** What you need to do **
Reproduce exactly the lines from the one containing "This empty file" through the last line of the records below, both included, and nothing else.

────────────────────

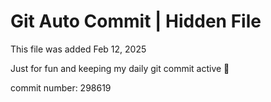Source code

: # Git Auto Commit | Hidden File

This file was added Feb 12, 2025

Just for fun and keeping my daily git commit active 🤪

commit number: 298619
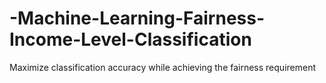 # -Machine-Learning-Fairness-Income-Level-Classification
Maximize classification accuracy while achieving the fairness requirement
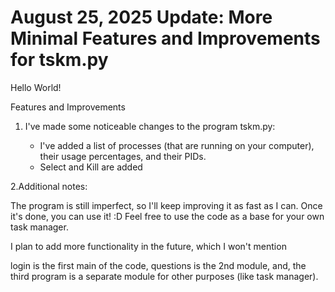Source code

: # August 25, 2025 Update: More Minimal Features and Improvements for tskm.py

Hello World!

 Features and Improvements
1. I've made some noticeable changes to the program tskm.py:

   - I've added a list of processes (that are running on your computer), their usage percentages, and their PIDs.
   - Select and Kill are added

2.Additional notes:

The program is still imperfect, so I'll keep improving it as fast as I can. Once it's done, you can use it! :D 
Feel free to use the code as a base for your own task manager.

I plan to add more functionality in the future, which I won't mention

login is the first main of the code, questions is the 2nd module, and, the third program is a separate module for other purposes (like task manager).

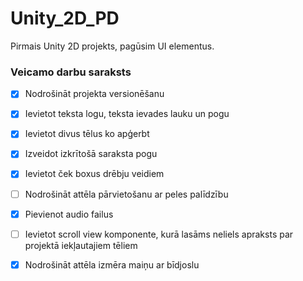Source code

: # Unity_2D_PD
Pirmais Unity 2D projekts, pagūsim UI elementus.
### Veicamo darbu saraksts
- [x] Nodrošināt projekta versionēšanu
- [x] Ievietot teksta logu, teksta ievades lauku un pogu
- [x] Ievietot divus tēlus ko apģerbt
- [x] Izveidot izkrītošā saraksta pogu
- [x] Ievietot ček boxus drēbju veidiem
- [ ] Nodrošināt attēla pārvietošanu ar peles palīdzību
- [x] Pievienot audio failus
- [ ] Ievietot scroll view komponente, kurā lasāms neliels apraksts par projektā iekļautajiem tēliem
- [x] Nodrošināt attēla izmēra maiņu ar bīdjoslu

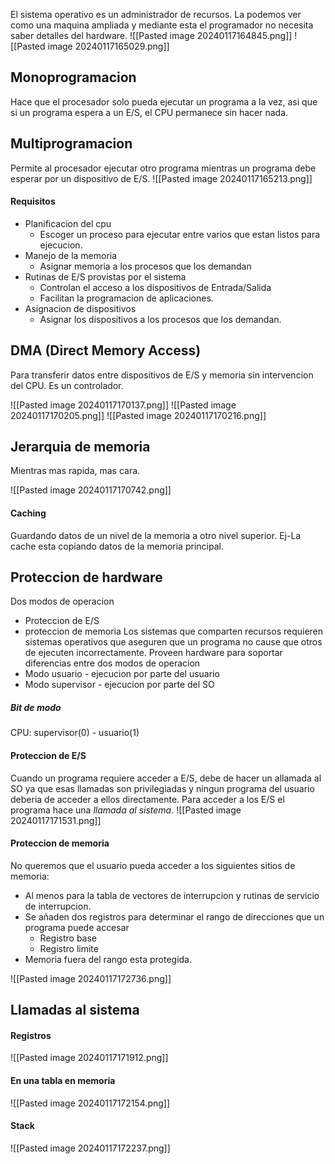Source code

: El sistema operativo es un administrador de recursos. La podemos ver como una maquina ampliada y mediante esta el programador no necesita saber detalles del hardware.
![[Pasted image 20240117164845.png]]
![[Pasted image 20240117165029.png]]
## Monoprogramacion
Hace que el procesador solo pueda ejecutar un programa a la vez, asi que si un programa espera a un E/S, el CPU permanece sin hacer nada.
## Multiprogramacion
Permite al procesador ejecutar otro programa mientras un programa debe esperar por un dispositivo de E/S.
![[Pasted image 20240117165213.png]]
#### Requisitos
- Planificacion del cpu
	- Escoger un proceso para ejecutar entre varios que estan listos para ejecucion.
- Manejo de la memoria
	- Asignar memoria a los procesos que los demandan
- Rutinas de E/S provistas por el sistema
	- Controlan el acceso a los dispositivos de Entrada/Salida
	- Facilitan la programacion de aplicaciones.
- Asignacion de dispositivos
	- Asignar los dispositivos a los procesos que los demandan.




## DMA (Direct Memory Access)
Para transferir datos entre dispositivos de E/S y memoria sin intervencion del CPU. Es un controlador.

![[Pasted image 20240117170137.png]]
![[Pasted image 20240117170205.png]]
![[Pasted image 20240117170216.png]]

## Jerarquia de memoria
Mientras mas rapida, mas cara.


![[Pasted image 20240117170742.png]]

#### Caching
Guardando datos de un nivel de la memoria a otro nivel superior. Ej-La cache esta copiando datos de la memoria principal.

## Proteccion de hardware
Dos modos de operacion
- Proteccion de E/S
- proteccion de memoria
Los sistemas que comparten recursos requieren sistemas operativos que aseguren que un programa no cause que otros de ejecuten incorrectamente.
Proveen hardware para soportar diferencias entre dos modos de operacion 
- Modo usuario - ejecucion por parte del usuario
- Modo supervisor - ejecucion por parte del SO
##### Bit de modo
CPU: supervisor(0) - usuario(1)
#### Proteccion de E/S
Cuando un programa requiere acceder a E/S, debe de hacer un allamada al SO ya que esas llamadas son privilegiadas y ningun programa del usuario deberia de acceder a ellos directamente.
Para acceder a los E/S el programa hace una *llamada al sistema*.
![[Pasted image 20240117171531.png]]

#### Proteccion de memoria
No queremos que el usuario pueda acceder a los siguientes sitios de memoria:
- Al menos para la tabla de vectores de interrupcion y rutinas de servicio de interrupcion.
- Se añaden dos registros para determinar el rango de direcciones que un programa puede accesar
	- Registro base
	- Registro limite
- Memoria fuera del rango esta protegida.

![[Pasted image 20240117172736.png]]
## Llamadas al sistema
#### Registros
![[Pasted image 20240117171912.png]]
#### En una tabla en memoria
![[Pasted image 20240117172154.png]]
#### Stack
![[Pasted image 20240117172237.png]]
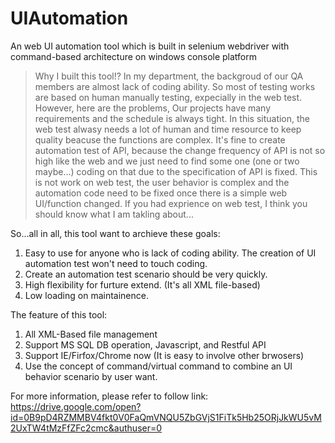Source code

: # UIAutomation
An web UI automation tool which is built in selenium webdriver with command-based architecture on windows console platform

>Why I built this tool!?
>In my department, the backgroud of our QA members are almost lack of coding ability.
>So most of testing works are based on human manually testing, expecially in the web test.
However, here are the problems,
Our projects have many requirements and the schedule is always tight. In this situation, the web test alwasy needs a lot of human and time resource to keep quality beacuse the functions are complex.
It's fine to create automation test of API, because the change frequency of API is not so high like the web and we just
need to find some one (one or two maybe...) coding on that due to the specification of API is fixed.
    This is not work on web test, the user behavior is complex and the automation code need to be fixed once there is a simple web UI/function changed.
    If you had exprience on web test, I think you should know what I am takling about...

So...all in all, this tool want to archieve these goals:
1. Easy to use for anyone who is lack of coding ability. The creation of UI automation test won't need to touch coding.
2. Create an automation test scenario should be very quickly.
3. High flexibility for furture extend. (It's all XML file-based)
4. Low loading on maintainence.

The feature of this tool:
1. All XML-Based file management
2. Support MS SQL DB operation, Javascript, and Restful API
3. Support IE/Firfox/Chrome now (It is easy to involve other brwosers)
4. Use the concept of command/virtual command to combine an UI behavior scenario by user want.

For more information, please refer to follow link:
https://drive.google.com/open?id=0B9pD4RZMMBV4fkt0V0FaQmVNQU5ZbGVjS1FiTk5Hb25ORjJkWU5vM2UxTW4tMzFfZFc2cmc&authuser=0





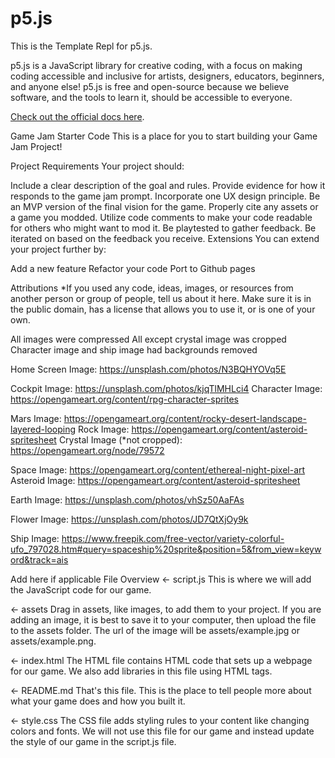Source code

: # p5.js

This is the Template Repl for p5.js.

p5.js is a JavaScript library for creative coding, with a focus on making coding accessible and inclusive for artists, designers, educators, beginners, and anyone else! p5.js is free and open-source because we believe software, and the tools to learn it, should be accessible to everyone.

[Check out the official docs here](https://p5js.org/reference/).


Game Jam Starter Code
This is a place for you to start building your Game Jam Project!

Project Requirements
Your project should:

Include a clear description of the goal and rules.
Provide evidence for how it responds to the game jam prompt.
Incorporate one UX design principle.
Be an MVP version of the final vision for the game.
Properly cite any assets or a game you modded.
Utilize code comments to make your code readable for others who might want to mod it.
Be playtested to gather feedback.
Be iterated on based on the feedback you receive.
Extensions
You can extend your project further by:

Add a new feature
Refactor your code
Port to Github pages

Attributions
*If you used any code, ideas, images, or resources from another person or group of people, tell us about it here. Make sure it is in the public domain, has a license that allows you to use it, or is one of your own.

All images were compressed
All except crystal image was cropped
Character image and ship image had backgrounds removed

Home Screen Image: https://unsplash.com/photos/N3BQHYOVq5E

Cockpit Image: https://unsplash.com/photos/kjqTlMHLci4
Character Image: https://opengameart.org/content/rpg-character-sprites

Mars Image: https://opengameart.org/content/rocky-desert-landscape-layered-looping
Rock Image: https://opengameart.org/content/asteroid-spritesheet
Crystal Image (*not cropped): https://opengameart.org/node/79572

Space Image: https://opengameart.org/content/ethereal-night-pixel-art
Asteroid Image: https://opengameart.org/content/asteroid-spritesheet

Earth Image: https://unsplash.com/photos/vhSz50AaFAs

Flower Image: https://unsplash.com/photos/JD7QtXjOy9k

Ship Image: https://www.freepik.com/free-vector/variety-colorful-ufo_797028.htm#query=spaceship%20sprite&position=5&from_view=keyword&track=ais








Add here if applicable
File Overview
← script.js
This is where we will add the JavaScript code for our game.

← assets
Drag in assets, like images, to add them to your project. If you are adding an image, it is best to save it to your computer, then upload the file to the assets folder. The url of the image will be assets/example.jpg or assets/example.png.

← index.html
The HTML file contains HTML code that sets up a webpage for our game. We also add libraries in this file using HTML tags.

← README.md
That's this file. This is the place to tell people more about what your game does and how you built it.

← style.css
The CSS file adds styling rules to your content like changing colors and fonts. We will not use this file for our game and instead update the style of our game in the script.js file.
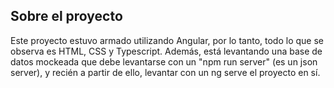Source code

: ## Sobre el proyecto
Este proyecto estuvo armado utilizando Angular, por lo tanto, todo lo que se observa es HTML, CSS y Typescript. 
Además, está levantando una base de datos mockeada que debe levantarse con un "npm run server" (es un json server), y recién a partir de ello, levantar con un ng serve el proyecto en sí.
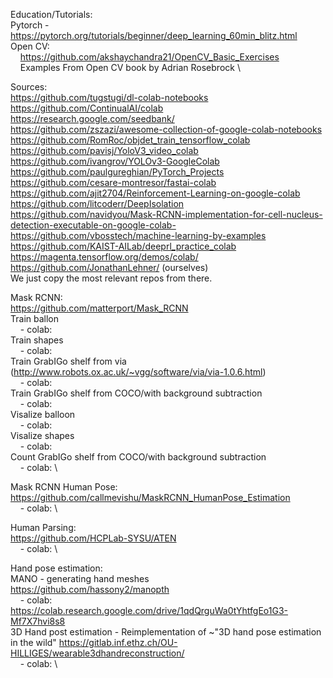 Education/Tutorials: \
  Pytorch - https://pytorch.org/tutorials/beginner/deep_learning_60min_blitz.html \
  Open CV:  \
&nbsp;&nbsp;&nbsp;&nbsp;https://github.com/akshaychandra21/OpenCV_Basic_Exercises \
&nbsp;&nbsp;&nbsp;&nbsp;Examples From Open CV book by Adrian Rosebrock  \

Sources:\
https://github.com/tugstugi/dl-colab-notebooks  \
https://github.com/ContinualAI/colab  \
https://research.google.com/seedbank/ \
https://github.com/zszazi/awesome-collection-of-google-colab-notebooks  \
https://github.com/RomRoc/objdet_train_tensorflow_colab \
https://github.com/pavisj/YoloV3_video_colab  \
https://github.com/ivangrov/YOLOv3-GoogleColab  \
https://github.com/paulgureghian/PyTorch_Projects \
https://github.com/cesare-montresor/fastai-colab  \
https://github.com/ajit2704/Reinforcement-Learning-on-google-colab  \
https://github.com/litcoderr/DeepIsolation  \
https://github.com/navidyou/Mask-RCNN-implementation-for-cell-nucleus-detection-executable-on-google-colab- \
https://github.com/vbosstech/machine-learning-by-examples \
https://github.com/KAIST-AILab/deeprl_practice_colab  \
https://magenta.tensorflow.org/demos/colab/ \
https://github.com/JonathanLehner/ (ourselves)  \
We just copy the most relevant repos from there.

Mask RCNN:  \
  https://github.com/matterport/Mask_RCNN \
  Train ballon  \
&nbsp;&nbsp;&nbsp;&nbsp;- colab:  \
  Train shapes  \
&nbsp;&nbsp;&nbsp;&nbsp;- colab:  \
  Train GrabIGo shelf from via (http://www.robots.ox.ac.uk/~vgg/software/via/via-1.0.6.html)  \
&nbsp;&nbsp;&nbsp;&nbsp;- colab:  \
  Train GrabIGo shelf from COCO/with background subtraction \
&nbsp;&nbsp;&nbsp;&nbsp;- colab:  \
  Visalize balloon \
&nbsp;&nbsp;&nbsp;&nbsp;- colab:  \
  Visalize shapes \
&nbsp;&nbsp;&nbsp;&nbsp;- colab:  \
  Count GrabIGo shelf from COCO/with background subtraction \
&nbsp;&nbsp;&nbsp;&nbsp;- colab:  \

Mask RCNN Human Pose: \
  https://github.com/callmevishu/MaskRCNN_HumanPose_Estimation  \
&nbsp;&nbsp;&nbsp;&nbsp;- colab:  \

Human Parsing:  \
  https://github.com/HCPLab-SYSU/ATEN \
&nbsp;&nbsp;&nbsp;&nbsp;- colab:  \



Hand pose estimation: \
  MANO - generating hand meshes \
  https://github.com/hassony2/manopth \
&nbsp;&nbsp;&nbsp;&nbsp;- colab: https://colab.research.google.com/drive/1qdQrguWa0tYhtfgEo1G3-Mf7X7hvi8s8  \
  3D Hand post estimation - Reimplementation of ~"3D hand pose estimation in the wild"
  https://gitlab.inf.ethz.ch/OU-HILLIGES/wearable3dhandreconstruction/  \
&nbsp;&nbsp;&nbsp;&nbsp;- colab:  \

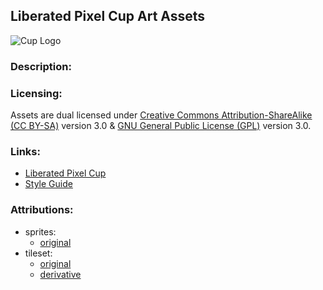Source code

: ## Liberated Pixel Cup Art Assets

![Cup Logo](liberated_pixel_cup.png)

### Description:


### Licensing:

Assets are dual licensed under [Creative Commons Attribution-ShareAlike (CC BY-SA)](LICENSE-CC-BY-SA-3.0.txt) version 3.0 & [GNU General Public License (GPL)](LICENSE.txt) version 3.0.

### Links:

- [Liberated Pixel Cup](http://lpc.opengameart.org/)
- [Style Guide](http://lpc.opengameart.org/static/lpc-style-guide)

### Attributions:

- sprites:
  - [original](sprite/original/authors.md)
- tileset:
  - [original](tileset/original/authors.md)
  - [derivative](tileset/derivative/authors.md)
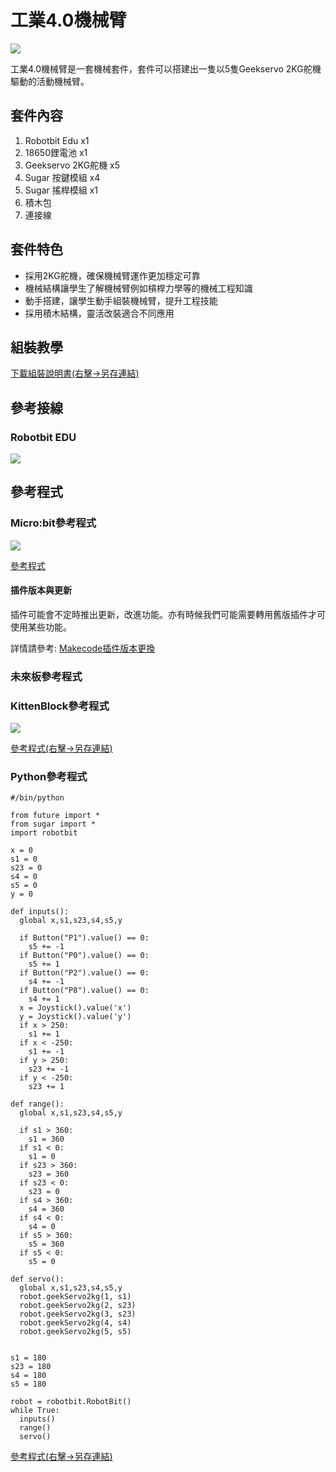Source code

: # 工業4.0機械臂

![](./images/robot_arm_3.png)

工業4.0機械臂是一套機械套件，套件可以搭建出一隻以5隻Geekservo 2KG舵機驅動的活動機械臂。

## 套件內容

1. Robotbit Edu x1
2. 18650鋰電池 x1
3. Geekservo 2KG舵機 x5
4. Sugar 按鍵模組 x4
5. Sugar 搖桿模組 x1
6. 積木包
7. 連接線

## 套件特色

- 採用2KG舵機，確保機械臂運作更加穩定可靠
- 機械結構讓學生了解機械臂例如槓桿力學等的機械工程知識
- 動手搭建，讓學生動手組裝機械臂，提升工程技能
- 採用積木結構，靈活改裝適合不同應用

## 組裝教學

[下載組裝說明書(右擊->另存連結)](https://github.com/kittenbothk/kittenbothk/raw/master/Kits/lego_robot_arm/lego_robot_arm.pdf)

## 參考接線

### Robotbit EDU

![](./images/wiring.png)

## 參考程式

### Micro:bit參考程式

![](./images/code_mc.png)

[參考程式](https://makecode.microbit.org/_A9cCYFVWr3e3)

#### 插件版本與更新

插件可能會不定時推出更新，改進功能。亦有時候我們可能需要轉用舊版插件才可使用某些功能。

詳情請參考: [Makecode插件版本更換](../Makecode/makecode_extensionUpdate)

### 未來板參考程式

### KittenBlock參考程式

![](./images/code_kb.png)

[參考程式(右擊->另存連結)](https://github.com/kittenbothk/kittenbothk/raw/master/Kits/lego_robot_arm/robot_arm.sb3)

### Python參考程式

    #/bin/python
    
    from future import *
    from sugar import *
    import robotbit
    
    x = 0
    s1 = 0
    s23 = 0
    s4 = 0
    s5 = 0
    y = 0

    def inputs():
      global x,s1,s23,s4,s5,y
    
      if Button("P1").value() == 0:
        s5 += -1
      if Button("P0").value() == 0:
        s5 += 1
      if Button("P2").value() == 0:
        s4 += -1
      if Button("P8").value() == 0:
        s4 += 1
      x = Joystick().value('x')
      y = Joystick().value('y')
      if x > 250:
        s1 += 1
      if x < -250:
        s1 += -1
      if y > 250:
        s23 += -1
      if y < -250:
        s23 += 1
    
    def range():
      global x,s1,s23,s4,s5,y
    
      if s1 > 360:
        s1 = 360
      if s1 < 0:
        s1 = 0
      if s23 > 360:
        s23 = 360
      if s23 < 0:
        s23 = 0
      if s4 > 360:
        s4 = 360
      if s4 < 0:
        s4 = 0
      if s5 > 360:
        s5 = 360
      if s5 < 0:
        s5 = 0
    
    def servo():
      global x,s1,s23,s4,s5,y
      robot.geekServo2kg(1, s1)
      robot.geekServo2kg(2, s23)
      robot.geekServo2kg(3, s23)
      robot.geekServo2kg(4, s4)
      robot.geekServo2kg(5, s5)

    
    s1 = 180
    s23 = 180
    s4 = 180
    s5 = 180
    
    robot = robotbit.RobotBit()
    while True:
      inputs()
      range()
      servo()

[參考程式(右擊->另存連結)](https://github.com/kittenbothk/kittenbothk/raw/master/Kits/lego_robot_arm/robot_arm.py)


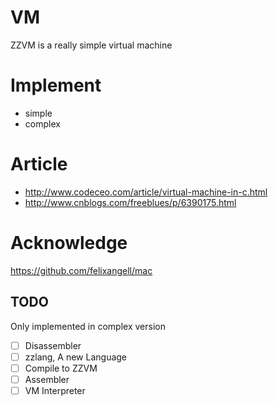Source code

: # VM
ZZVM is a really simple virtual machine

# Implement
* simple
* complex

# Article
* http://www.codeceo.com/article/virtual-machine-in-c.html
* http://www.cnblogs.com/freeblues/p/6390175.html

# Acknowledge
https://github.com/felixangell/mac

## TODO
Only implemented in complex version

- [ ] Disassembler
- [ ] zzlang, A new Language
- [ ] Compile to ZZVM
- [ ] Assembler
- [ ] VM Interpreter
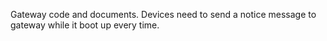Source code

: Gateway code and documents.
Devices need to send a notice message to gateway while it boot up every time.
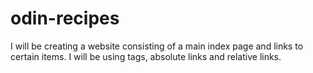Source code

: # odin-recipes
I will be creating a website consisting of a main index page and links to 
certain items. I will be using tags, absolute links and relative links. 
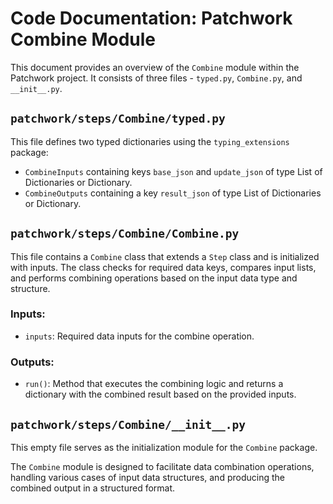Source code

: # Code Documentation: Patchwork Combine Module

This document provides an overview of the `Combine` module within the Patchwork project. It consists of three files - `typed.py`, `Combine.py`, and `__init__.py`.

## `patchwork/steps/Combine/typed.py`

This file defines two typed dictionaries using the `typing_extensions` package:
- `CombineInputs` containing keys `base_json` and `update_json` of type List of Dictionaries or Dictionary.
- `CombineOutputs` containing a key `result_json` of type List of Dictionaries or Dictionary.

## `patchwork/steps/Combine/Combine.py`

This file contains a `Combine` class that extends a `Step` class and is initialized with inputs. The class checks for required data keys, compares input lists, and performs combining operations based on the input data type and structure.

### Inputs:
- `inputs`: Required data inputs for the combine operation.

### Outputs:
- `run()`: Method that executes the combining logic and returns a dictionary with the combined result based on the provided inputs.

## `patchwork/steps/Combine/__init__.py`

This empty file serves as the initialization module for the `Combine` package.

The `Combine` module is designed to facilitate data combination operations, handling various cases of input data structures, and producing the combined output in a structured format.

────────────────────

** Task response **
This empty file serves as the initialization module for the `Combine` package.

The `Combine` module is designed to facilitate data combination operations, handling various cases of input data structures, and producing the combined output in a structured format.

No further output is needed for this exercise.